INTELLECTUAL IMPROPRIETY?

 

Reading Lucy’s great post the other day reminded me of an article I wrote for Scriptwriter Magazine a few years ago, inspired by the myth of ideas theft.

Motivation for screenwriting wasn’t immediately obvious to me. It would be easy to say I always wanted to tell stories to entertain people, but in truth that’s a predictably lazy piece of twaddle, and, certainly in my case, wouldn’t be the truth on its own.

The obvious motivations exist for me as they do for all writers. Orwell said it more eloquently, but it’s basically a very healthy dose of ego, combined with the pleasure of storytelling, the urge to uncover facts and truths, and a driven, almost self-righteous desire to expose injustice - all traits shared by all writers (don’t let them tell you any different); it’s just the proportions that differ, dependent on the writer’s state of mind at the time and the subject matter.

I’ve always had stories floating around my head. Actually, part of my problem is they don’t float at all, they wear cricket spikes and barbed-wire gloves and take lots of ecstasy and I’ve been forced to experiment with various ways of extracting them, or at least calming them down. Screenwriting appears to work as a way to get them out of my head and stop their bad dancing.

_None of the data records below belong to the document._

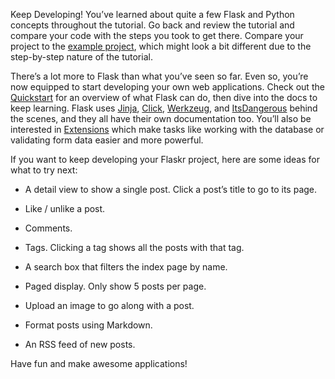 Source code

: Keep Developing!
You’ve learned about quite a few Flask and Python concepts throughout the tutorial. Go back and review the tutorial and compare your code with the steps you took to get there. Compare your project to the [example project](https://github.com/pallets/flask/tree/main/examples/tutorial), which might look a bit different due to the step-by-step nature of the tutorial.

There’s a lot more to Flask than what you’ve seen so far. Even so, you’re now equipped to start developing your own web applications. Check out the [Quickstart](https://flask.palletsprojects.com/en/2.3.x/quickstart/) for an overview of what Flask can do, then dive into the docs to keep learning. Flask uses [Jinja](https://palletsprojects.com/p/jinja/), [Click](https://palletsprojects.com/p/click/), [Werkzeug](https://palletsprojects.com/p/werkzeug/), and [ItsDangerous](https://palletsprojects.com/p/itsdangerous/) behind the scenes, and they all have their own documentation too. You’ll also be interested in [Extensions](https://flask.palletsprojects.com/en/2.3.x/extensions/) which make tasks like working with the database or validating form data easier and more powerful.

If you want to keep developing your Flaskr project, here are some ideas for what to try next:

- A detail view to show a single post. Click a post’s title to go to its page.

- Like / unlike a post.

- Comments.

- Tags. Clicking a tag shows all the posts with that tag.

- A search box that filters the index page by name.

- Paged display. Only show 5 posts per page.

- Upload an image to go along with a post.

- Format posts using Markdown.

- An RSS feed of new posts.

Have fun and make awesome applications! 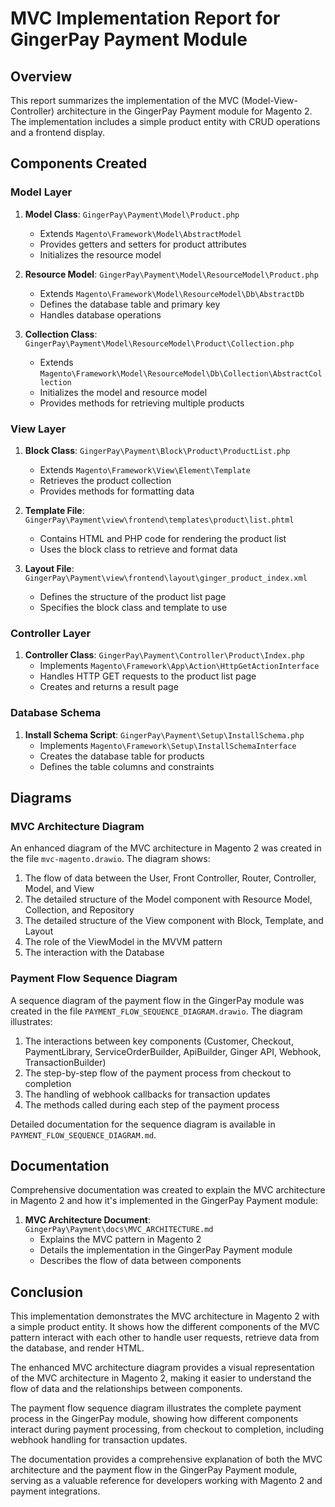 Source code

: # MVC Implementation Report for GingerPay Payment Module

## Overview

This report summarizes the implementation of the MVC (Model-View-Controller) architecture in the GingerPay Payment module for Magento 2. The implementation includes a simple product entity with CRUD operations and a frontend display.

## Components Created

### Model Layer

1. **Model Class**: `GingerPay\Payment\Model\Product.php`
   - Extends `Magento\Framework\Model\AbstractModel`
   - Provides getters and setters for product attributes
   - Initializes the resource model

2. **Resource Model**: `GingerPay\Payment\Model\ResourceModel\Product.php`
   - Extends `Magento\Framework\Model\ResourceModel\Db\AbstractDb`
   - Defines the database table and primary key
   - Handles database operations

3. **Collection Class**: `GingerPay\Payment\Model\ResourceModel\Product\Collection.php`
   - Extends `Magento\Framework\Model\ResourceModel\Db\Collection\AbstractCollection`
   - Initializes the model and resource model
   - Provides methods for retrieving multiple products

### View Layer

1. **Block Class**: `GingerPay\Payment\Block\Product\ProductList.php`
   - Extends `Magento\Framework\View\Element\Template`
   - Retrieves the product collection
   - Provides methods for formatting data

2. **Template File**: `GingerPay\Payment\view\frontend\templates\product\list.phtml`
   - Contains HTML and PHP code for rendering the product list
   - Uses the block class to retrieve and format data

3. **Layout File**: `GingerPay\Payment\view\frontend\layout\ginger_product_index.xml`
   - Defines the structure of the product list page
   - Specifies the block class and template to use

### Controller Layer

1. **Controller Class**: `GingerPay\Payment\Controller\Product\Index.php`
   - Implements `Magento\Framework\App\Action\HttpGetActionInterface`
   - Handles HTTP GET requests to the product list page
   - Creates and returns a result page

### Database Schema

1. **Install Schema Script**: `GingerPay\Payment\Setup\InstallSchema.php`
   - Implements `Magento\Framework\Setup\InstallSchemaInterface`
   - Creates the database table for products
   - Defines the table columns and constraints

## Diagrams

### MVC Architecture Diagram

An enhanced diagram of the MVC architecture in Magento 2 was created in the file `mvc-magento.drawio`. The diagram shows:

1. The flow of data between the User, Front Controller, Router, Controller, Model, and View
2. The detailed structure of the Model component with Resource Model, Collection, and Repository
3. The detailed structure of the View component with Block, Template, and Layout
4. The role of the ViewModel in the MVVM pattern
5. The interaction with the Database

### Payment Flow Sequence Diagram

A sequence diagram of the payment flow in the GingerPay module was created in the file `PAYMENT_FLOW_SEQUENCE_DIAGRAM.drawio`. The diagram illustrates:

1. The interactions between key components (Customer, Checkout, PaymentLibrary, ServiceOrderBuilder, ApiBuilder, Ginger API, Webhook, TransactionBuilder)
2. The step-by-step flow of the payment process from checkout to completion
3. The handling of webhook callbacks for transaction updates
4. The methods called during each step of the payment process

Detailed documentation for the sequence diagram is available in `PAYMENT_FLOW_SEQUENCE_DIAGRAM.md`.

## Documentation

Comprehensive documentation was created to explain the MVC architecture in Magento 2 and how it's implemented in the GingerPay Payment module:

1. **MVC Architecture Document**: `GingerPay\Payment\docs\MVC_ARCHITECTURE.md`
   - Explains the MVC pattern in Magento 2
   - Details the implementation in the GingerPay Payment module
   - Describes the flow of data between components

## Conclusion

This implementation demonstrates the MVC architecture in Magento 2 with a simple product entity. It shows how the different components of the MVC pattern interact with each other to handle user requests, retrieve data from the database, and render HTML.

The enhanced MVC architecture diagram provides a visual representation of the MVC architecture in Magento 2, making it easier to understand the flow of data and the relationships between components.

The payment flow sequence diagram illustrates the complete payment process in the GingerPay module, showing how different components interact during payment processing, from checkout to completion, including webhook handling for transaction updates.

The documentation provides a comprehensive explanation of both the MVC architecture and the payment flow in the GingerPay Payment module, serving as a valuable reference for developers working with Magento 2 and payment integrations.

Either that or I have to anesthetize my brain to such an extent that they appear to go away, which, although often a popular choice, is a bit like removing the flashing oil light on a dashboard because it’s becoming annoying - at some point you’ll need to take a bus.

I’ve been taking a lot of buses lately.

A while back I read in The Hollywood Reporter that a film addressing climate change was in pre-production. That wasn’t a good day, week or month for me. The Day After Tomorrow - a high-concept exploration of the effect of global-warming on a deluded population. Oh bollocks…

 


I’ve never been a naturally paranoid person, but I knew right then I’d been cyber-burgled. I've got pages and pages of research, treatments and character bios to prove it. The first draft was only a week away. Well, maybe a month away. Actually, thinking about what time of year it was, and taking into consideration my work commitments and a wealth of other thinking projects, along with my continued financial obligation to several local bartenders, plus all those bus journeys, I probably would have got round to nailing the first draft in about, oh, I don't know, a year or so? Maybe.

And there it was, my motivational epiphany: Get Stuff Done.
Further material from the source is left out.